→ **GIVEN RECORDS**
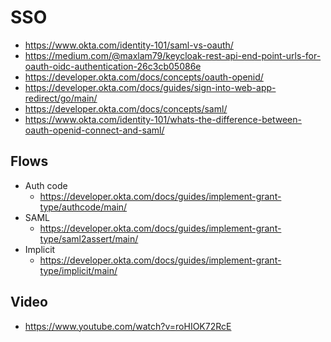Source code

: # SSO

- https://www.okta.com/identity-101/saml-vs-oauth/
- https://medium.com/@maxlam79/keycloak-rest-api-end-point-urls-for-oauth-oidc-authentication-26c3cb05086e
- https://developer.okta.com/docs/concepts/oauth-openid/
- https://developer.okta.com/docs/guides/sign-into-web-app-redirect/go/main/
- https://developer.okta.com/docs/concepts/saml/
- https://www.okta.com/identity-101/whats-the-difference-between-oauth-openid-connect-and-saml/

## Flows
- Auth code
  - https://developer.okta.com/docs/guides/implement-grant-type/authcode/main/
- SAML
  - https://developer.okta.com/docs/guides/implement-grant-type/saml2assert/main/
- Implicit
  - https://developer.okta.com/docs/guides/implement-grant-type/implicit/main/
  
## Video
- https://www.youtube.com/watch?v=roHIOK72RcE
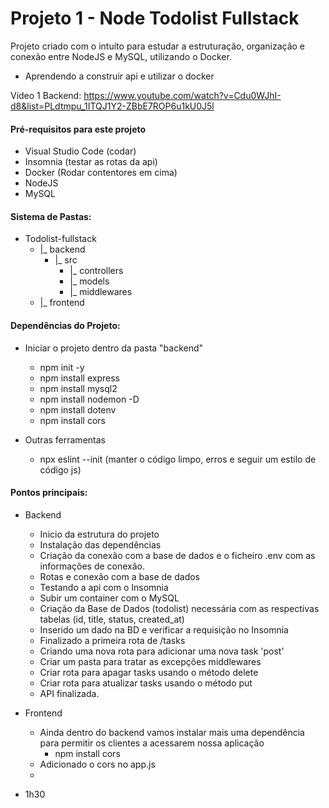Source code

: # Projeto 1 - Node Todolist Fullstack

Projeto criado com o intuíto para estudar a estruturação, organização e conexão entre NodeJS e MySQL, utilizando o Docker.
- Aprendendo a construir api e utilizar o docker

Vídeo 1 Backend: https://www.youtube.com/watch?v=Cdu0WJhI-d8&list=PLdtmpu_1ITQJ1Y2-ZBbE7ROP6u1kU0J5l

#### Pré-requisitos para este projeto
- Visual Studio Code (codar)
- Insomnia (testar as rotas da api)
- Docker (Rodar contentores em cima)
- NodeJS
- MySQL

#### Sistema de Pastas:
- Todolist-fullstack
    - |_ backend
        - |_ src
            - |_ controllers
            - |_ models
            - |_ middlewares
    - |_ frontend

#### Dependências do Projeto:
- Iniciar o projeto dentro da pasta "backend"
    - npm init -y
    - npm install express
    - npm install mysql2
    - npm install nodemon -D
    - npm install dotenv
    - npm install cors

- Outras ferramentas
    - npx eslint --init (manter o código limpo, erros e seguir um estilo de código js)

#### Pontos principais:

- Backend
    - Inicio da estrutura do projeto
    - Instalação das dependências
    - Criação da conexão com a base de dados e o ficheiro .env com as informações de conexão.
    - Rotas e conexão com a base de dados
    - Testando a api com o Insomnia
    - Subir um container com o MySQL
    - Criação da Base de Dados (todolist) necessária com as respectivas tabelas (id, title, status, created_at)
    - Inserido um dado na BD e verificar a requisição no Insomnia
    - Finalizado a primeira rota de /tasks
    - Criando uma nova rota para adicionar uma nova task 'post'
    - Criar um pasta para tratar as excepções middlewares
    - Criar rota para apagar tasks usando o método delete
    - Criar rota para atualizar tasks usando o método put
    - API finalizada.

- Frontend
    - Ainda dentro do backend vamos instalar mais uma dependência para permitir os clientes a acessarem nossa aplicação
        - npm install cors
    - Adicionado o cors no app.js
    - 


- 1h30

==

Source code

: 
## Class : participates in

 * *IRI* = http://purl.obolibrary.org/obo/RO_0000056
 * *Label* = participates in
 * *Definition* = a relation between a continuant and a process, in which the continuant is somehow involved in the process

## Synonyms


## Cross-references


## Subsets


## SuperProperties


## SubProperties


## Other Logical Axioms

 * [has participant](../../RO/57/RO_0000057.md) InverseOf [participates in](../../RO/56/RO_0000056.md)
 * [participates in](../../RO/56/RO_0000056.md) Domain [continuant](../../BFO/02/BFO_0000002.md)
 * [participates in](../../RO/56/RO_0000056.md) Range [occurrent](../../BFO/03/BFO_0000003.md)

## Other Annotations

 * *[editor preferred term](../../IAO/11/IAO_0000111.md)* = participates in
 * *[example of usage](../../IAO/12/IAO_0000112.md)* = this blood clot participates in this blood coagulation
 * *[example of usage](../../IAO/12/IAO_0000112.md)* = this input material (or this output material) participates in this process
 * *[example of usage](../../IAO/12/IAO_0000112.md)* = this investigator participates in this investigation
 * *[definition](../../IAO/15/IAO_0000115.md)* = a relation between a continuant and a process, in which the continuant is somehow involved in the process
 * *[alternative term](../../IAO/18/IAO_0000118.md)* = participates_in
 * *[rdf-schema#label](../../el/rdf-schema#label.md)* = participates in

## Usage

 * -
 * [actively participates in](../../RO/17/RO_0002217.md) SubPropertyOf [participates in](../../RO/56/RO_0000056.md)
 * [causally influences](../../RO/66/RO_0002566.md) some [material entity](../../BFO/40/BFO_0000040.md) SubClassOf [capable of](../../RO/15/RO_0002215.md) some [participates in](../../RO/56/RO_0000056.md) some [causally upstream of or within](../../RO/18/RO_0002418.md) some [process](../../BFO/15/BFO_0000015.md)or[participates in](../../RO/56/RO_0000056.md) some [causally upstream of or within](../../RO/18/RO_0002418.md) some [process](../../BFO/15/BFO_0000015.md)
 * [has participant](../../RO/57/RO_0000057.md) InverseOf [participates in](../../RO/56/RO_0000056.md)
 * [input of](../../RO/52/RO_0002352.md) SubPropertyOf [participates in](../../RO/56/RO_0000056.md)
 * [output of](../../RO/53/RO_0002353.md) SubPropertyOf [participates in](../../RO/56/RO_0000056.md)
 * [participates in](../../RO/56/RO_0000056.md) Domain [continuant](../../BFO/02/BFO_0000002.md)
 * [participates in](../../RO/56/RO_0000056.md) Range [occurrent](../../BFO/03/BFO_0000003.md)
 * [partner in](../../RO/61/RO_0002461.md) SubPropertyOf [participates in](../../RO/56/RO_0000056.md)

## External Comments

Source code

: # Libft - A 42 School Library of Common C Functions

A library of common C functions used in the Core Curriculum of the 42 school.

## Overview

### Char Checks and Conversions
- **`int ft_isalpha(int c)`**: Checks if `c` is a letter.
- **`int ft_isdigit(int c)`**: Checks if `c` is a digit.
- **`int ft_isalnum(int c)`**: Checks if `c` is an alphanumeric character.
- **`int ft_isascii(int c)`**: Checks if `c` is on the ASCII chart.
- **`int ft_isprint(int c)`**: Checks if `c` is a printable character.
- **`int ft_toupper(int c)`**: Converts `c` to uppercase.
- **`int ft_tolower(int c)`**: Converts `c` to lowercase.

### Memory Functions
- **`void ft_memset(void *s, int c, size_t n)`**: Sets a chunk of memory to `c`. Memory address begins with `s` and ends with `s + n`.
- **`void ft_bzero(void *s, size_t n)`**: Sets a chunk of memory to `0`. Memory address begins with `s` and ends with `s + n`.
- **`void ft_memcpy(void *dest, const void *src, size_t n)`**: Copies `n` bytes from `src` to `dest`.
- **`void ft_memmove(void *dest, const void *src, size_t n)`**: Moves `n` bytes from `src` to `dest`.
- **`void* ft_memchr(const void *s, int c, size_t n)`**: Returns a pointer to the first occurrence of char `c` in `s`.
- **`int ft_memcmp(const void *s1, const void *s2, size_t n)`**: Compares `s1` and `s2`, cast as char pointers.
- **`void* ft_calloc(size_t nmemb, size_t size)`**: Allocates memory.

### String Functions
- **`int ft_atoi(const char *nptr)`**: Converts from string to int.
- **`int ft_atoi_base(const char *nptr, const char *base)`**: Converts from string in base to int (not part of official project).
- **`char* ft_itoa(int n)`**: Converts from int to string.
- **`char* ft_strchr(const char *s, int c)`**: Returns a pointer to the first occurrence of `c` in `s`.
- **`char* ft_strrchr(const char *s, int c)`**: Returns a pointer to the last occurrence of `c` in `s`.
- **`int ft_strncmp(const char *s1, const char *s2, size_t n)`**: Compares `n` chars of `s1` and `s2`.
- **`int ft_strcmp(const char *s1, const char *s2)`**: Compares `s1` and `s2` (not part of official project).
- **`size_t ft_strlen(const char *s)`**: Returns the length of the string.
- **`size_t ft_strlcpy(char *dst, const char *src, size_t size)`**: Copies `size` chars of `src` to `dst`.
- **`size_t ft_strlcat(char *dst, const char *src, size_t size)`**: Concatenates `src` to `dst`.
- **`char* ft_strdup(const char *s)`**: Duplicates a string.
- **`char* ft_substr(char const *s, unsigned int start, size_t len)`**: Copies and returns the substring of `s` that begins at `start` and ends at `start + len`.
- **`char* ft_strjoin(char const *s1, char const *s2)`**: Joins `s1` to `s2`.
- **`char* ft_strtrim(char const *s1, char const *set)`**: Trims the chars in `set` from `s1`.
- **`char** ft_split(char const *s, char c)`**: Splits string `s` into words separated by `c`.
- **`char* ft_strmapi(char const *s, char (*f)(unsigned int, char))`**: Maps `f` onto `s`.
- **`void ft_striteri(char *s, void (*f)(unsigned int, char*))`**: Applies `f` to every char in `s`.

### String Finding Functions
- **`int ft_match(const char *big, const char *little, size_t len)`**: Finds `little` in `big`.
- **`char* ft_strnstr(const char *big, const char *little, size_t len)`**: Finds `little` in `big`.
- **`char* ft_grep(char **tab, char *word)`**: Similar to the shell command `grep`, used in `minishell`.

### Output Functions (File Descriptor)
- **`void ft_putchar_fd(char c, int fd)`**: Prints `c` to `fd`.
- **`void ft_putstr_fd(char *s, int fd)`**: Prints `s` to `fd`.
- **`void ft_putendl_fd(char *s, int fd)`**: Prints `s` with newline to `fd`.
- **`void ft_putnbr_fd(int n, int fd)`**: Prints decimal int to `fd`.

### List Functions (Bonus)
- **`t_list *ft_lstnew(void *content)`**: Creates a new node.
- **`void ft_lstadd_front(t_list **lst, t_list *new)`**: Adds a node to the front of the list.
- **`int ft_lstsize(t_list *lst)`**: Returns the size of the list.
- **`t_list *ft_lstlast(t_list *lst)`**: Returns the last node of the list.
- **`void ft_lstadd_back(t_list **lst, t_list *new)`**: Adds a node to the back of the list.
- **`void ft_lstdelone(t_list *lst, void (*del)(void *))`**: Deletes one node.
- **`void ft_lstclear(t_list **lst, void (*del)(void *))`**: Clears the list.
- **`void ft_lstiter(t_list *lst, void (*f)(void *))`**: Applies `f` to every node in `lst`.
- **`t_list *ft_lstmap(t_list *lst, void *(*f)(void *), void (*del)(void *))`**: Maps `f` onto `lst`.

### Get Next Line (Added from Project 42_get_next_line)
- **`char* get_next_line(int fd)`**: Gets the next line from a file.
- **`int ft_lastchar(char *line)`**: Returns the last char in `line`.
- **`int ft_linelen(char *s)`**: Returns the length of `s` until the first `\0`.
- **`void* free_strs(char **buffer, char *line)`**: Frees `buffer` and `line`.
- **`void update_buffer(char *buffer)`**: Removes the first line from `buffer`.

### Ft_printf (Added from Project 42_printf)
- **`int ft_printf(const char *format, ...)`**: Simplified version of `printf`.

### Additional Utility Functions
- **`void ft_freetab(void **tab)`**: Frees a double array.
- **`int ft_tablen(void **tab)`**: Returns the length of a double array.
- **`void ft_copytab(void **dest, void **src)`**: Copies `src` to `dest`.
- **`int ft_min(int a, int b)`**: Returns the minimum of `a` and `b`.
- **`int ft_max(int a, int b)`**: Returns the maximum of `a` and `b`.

→ **WHAT TO PRODUCE**
Return exactly, and only, the lines above starting at the line that contains "int to string." and ending at the line that contains "Trims the chars".

→ **RESULT OF THIS EXERCISE**
- **`char* ft_itoa(int n)`**: Converts from int to string.
- **`char* ft_strchr(const char *s, int c)`**: Returns a pointer to the first occurrence of `c` in `s`.
- **`char* ft_strrchr(const char *s, int c)`**: Returns a pointer to the last occurrence of `c` in `s`.
- **`int ft_strncmp(const char *s1, const char *s2, size_t n)`**: Compares `n` chars of `s1` and `s2`.
- **`int ft_strcmp(const char *s1, const char *s2)`**: Compares `s1` and `s2` (not part of official project).
- **`size_t ft_strlen(const char *s)`**: Returns the length of the string.
- **`size_t ft_strlcpy(char *dst, const char *src, size_t size)`**: Copies `size` chars of `src` to `dst`.
- **`size_t ft_strlcat(char *dst, const char *src, size_t size)`**: Concatenates `src` to `dst`.
- **`char* ft_strdup(const char *s)`**: Duplicates a string.
- **`char* ft_substr(char const *s, unsigned int start, size_t len)`**: Copies and returns the substring of `s` that begins at `start` and ends at `start + len`.
- **`char* ft_strjoin(char const *s1, char const *s2)`**: Joins `s1` to `s2`.
- **`char* ft_strtrim(char const *s1, char const *set)`**: Trims the chars in `set` from `s1`.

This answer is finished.